FIBERBOTS: Design and Digital Fabrication of Tubular Structures Using Robot Swarms
Rapidly increasing demands to enhance speed and safety for on-site and site-specific construction drive the need to develop collaborative and autonomous systems. Such systems generally involve the use of retrofitted gantry and robot arm systems, which have size constraints and are computationally complex to use in collaboration with other machines. This paper describes an alternative multi-robot system built from the ground up to enable collaborative and site-specific construction. The strategy simplifies design workflows while simultaneously maintaining structural, environmental, and robot dynamic constraints. This system of ‘swarm fabricators’ enables robotic agents to operate in parallel, digitally fabricating independent tubular forms. Each robot controls its position allowing the system to effectively ‘grow’ a large-scale woven architecture. The robots fabricate by pulling fiber and resin from ground-based storage and winding a composite around their own bodies. Additional sections of a composite tube are appended upon each other, starting from a base.
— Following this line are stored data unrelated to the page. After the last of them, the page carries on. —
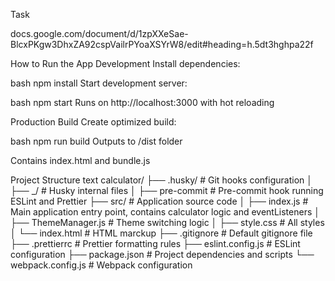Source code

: Task

docs.google.com/document/d/1zpXXeSae-BlcxPKgw3DhxZA92cspVailrPYoaXSYrW8/edit#heading=h.5dt3hghpa22f

How to Run the App
Development
Install dependencies:

bash
npm install
Start development server:

bash
npm start
Runs on http://localhost:3000 with hot reloading

Production Build
Create optimized build:

bash
npm run build
Outputs to /dist folder

Contains index.html and bundle.js

Project Structure
text
calculator/
├── .husky/                # Git hooks configuration
│   ├── _/                 # Husky internal files
│   ├── pre-commit         # Pre-commit hook running ESLint and Prettier
├── src/                   # Application source code
│   ├── index.js           # Main application entry point, contains calculator logic and eventListeners
│   ├── ThemeManager.js    # Theme switching logic
│   ├── style.css          # All styles
│   └── index.html         # HTML marckup
├── .gitignore             # Default gitignore file
├── .prettierrc            # Prettier formatting rules
├── eslint.config.js       # ESLint configuration
├── package.json           # Project dependencies and scripts
└── webpack.config.js      # Webpack configuration
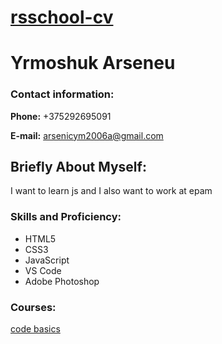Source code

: 
# [rsschool-cv](адрес "Описание")
# Yrmoshuk Arseneu
### Contact information: 
**Phone:** +375292695091


**E-mail:** arsenicym2006a@gmail.com


## Briefly About Myself:
I want to learn js and I also want to work at epam

### Skills and Proficiency:
* HTML5
*  CSS3
* JavaScript 
* VS Code
* Adobe Photoshop
### Courses:
[code basics](https://code-basics.com/ru)
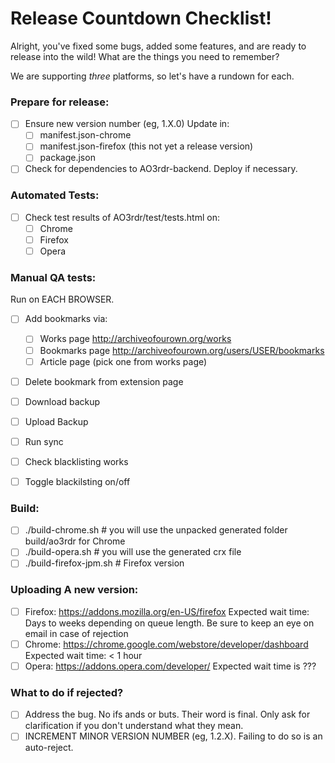 # Release Countdown Checklist!

Alright, you've fixed some bugs, added some features, and are ready to release into the wild! What are the things you need to remember?

We are supporting _three_ platforms, so let's have a rundown for each.

### Prepare for release:

- [ ] Ensure new version number (eg, 1.X.0)
    Update in:
    - [ ] manifest.json-chrome
    - [ ] manifest.json-firefox (this not yet a release version)
    - [ ] package.json
- [ ] Check for dependencies to AO3rdr-backend. Deploy if necessary.

### Automated Tests:

- [ ] Check test results of AO3rdr/test/tests.html on:
    - [ ] Chrome
    - [ ] Firefox
    - [ ] Opera

### Manual QA tests:
Run on EACH BROWSER.

- [ ] Add bookmarks via:
    - [ ] Works page http://archiveofourown.org/works
    - [ ] Bookmarks page http://archiveofourown.org/users/USER/bookmarks
    - [ ] Article page (pick one from works page)
- [ ] Delete bookmark from extension page
- [ ] Download backup
- [ ] Upload Backup
- [ ] Run sync
- [ ] Check blacklisting works
- [ ] Toggle blackilsting on/off


### Build:

- [ ] ./build-chrome.sh  # you will use the unpacked generated folder build/ao3rdr for Chrome
- [ ] ./build-opera.sh  # you will use the generated crx file
- [ ] ./build-firefox-jpm.sh  # Firefox version

### Uploading A new version:

- [ ] Firefox: https://addons.mozilla.org/en-US/firefox
    Expected wait time: Days to weeks depending on queue length.
    Be sure to keep an eye on email in case of rejection
- [ ] Chrome: https://chrome.google.com/webstore/developer/dashboard
    Expected wait time: < 1 hour
- [ ] Opera: https://addons.opera.com/developer/
    Expected wait time is ???

### What to do if rejected?

- [ ] Address the bug. No ifs ands or buts. Their word is final. Only ask for clarification if you don't understand what they mean.
- [ ] INCREMENT MINOR VERSION NUMBER (eg, 1.2.X). Failing to do so is an auto-reject.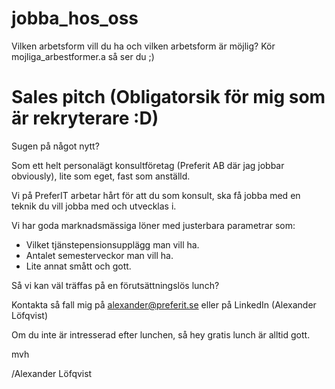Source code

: # jobba_hos_oss
Vilken arbetsform vill du ha och vilken arbetsform är möjlig?
Kör mojliga_arbestformer.a så ser du ;)
# Sales pitch (Obligatorsik för mig som är rekryterare :D)
Sugen på något nytt?

Som ett helt personalägt konsultföretag (Preferit AB där jag jobbar obviously), lite som eget, fast som anställd.

Vi på PreferIT arbetar hårt för att du som konsult, ska få jobba med en teknik du vill jobba med och utvecklas i.

Vi har goda marknadsmässiga löner med justerbara parametrar som:
* Vilket tjänstepensionsupplägg man vill ha.
* Antalet semesterveckor man vill ha.
* Lite annat smått och gott.

Så vi kan väl träffas på en förutsättningslös lunch?

Kontakta så fall mig på alexander@preferit.se eller på LinkedIn (Alexander Löfqvist)

Om du inte är intresserad efter lunchen, så hey gratis lunch är alltid gott.

mvh

/Alexander Löfqvist

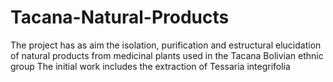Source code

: # Tacana-Natural-Products
The project has as aim the isolation, purification and estructural elucidation of natural products from medicinal plants used in the Tacana Bolivian ethnic group
The initial work includes the extraction of Tessaria integrifolia
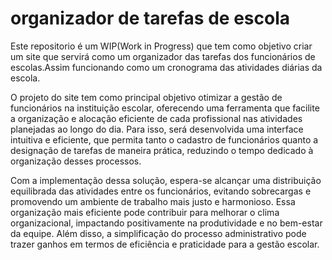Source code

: # organizador de tarefas de escola

 Este repositorio é um WIP(Work in Progress) que tem como objetivo criar um site que servirá como um organizador das tarefas dos funcionários de escolas.Assim funcionando como um cronograma das atividades diárias da escola.
  
 O projeto do site tem como principal objetivo otimizar a gestão de funcionários na instituição escolar, oferecendo uma ferramenta que facilite a organização e alocação eficiente de cada profissional nas atividades planejadas ao longo do dia. Para isso, será desenvolvida uma interface intuitiva e eficiente, que permita tanto o cadastro de funcionários quanto a designação de tarefas de maneira prática, reduzindo o tempo dedicado à organização desses processos.
  
 Com a implementação dessa solução, espera-se alcançar uma distribuição equilibrada das atividades entre os funcionários, evitando sobrecargas e promovendo um ambiente de trabalho mais justo e harmonioso. Essa organização mais eficiente pode contribuir para melhorar o clima organizacional, impactando positivamente na produtividade e no bem-estar da equipe. Além disso, a simplificação do processo administrativo pode trazer ganhos em termos de eficiência e praticidade para a gestão escolar.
The system relies on an environmentally informed flocking-based strategy to design the structure and inform the robots’ trajectories.
FIBERBOTS: Design and Digital Fabrication of Tubular Structures Using Robot Swarms
Willmann, Jan (editor) / Block, Philippe (editor) / Hutter, Marco (editor) / Byrne, Kendra (editor) / Schork, Tim (editor) / Kayser, Markus (author) / Cai, Levi (author) / Bader, Christoph (author) / Falcone, Sara (author) / Inglessis, Nassia (author)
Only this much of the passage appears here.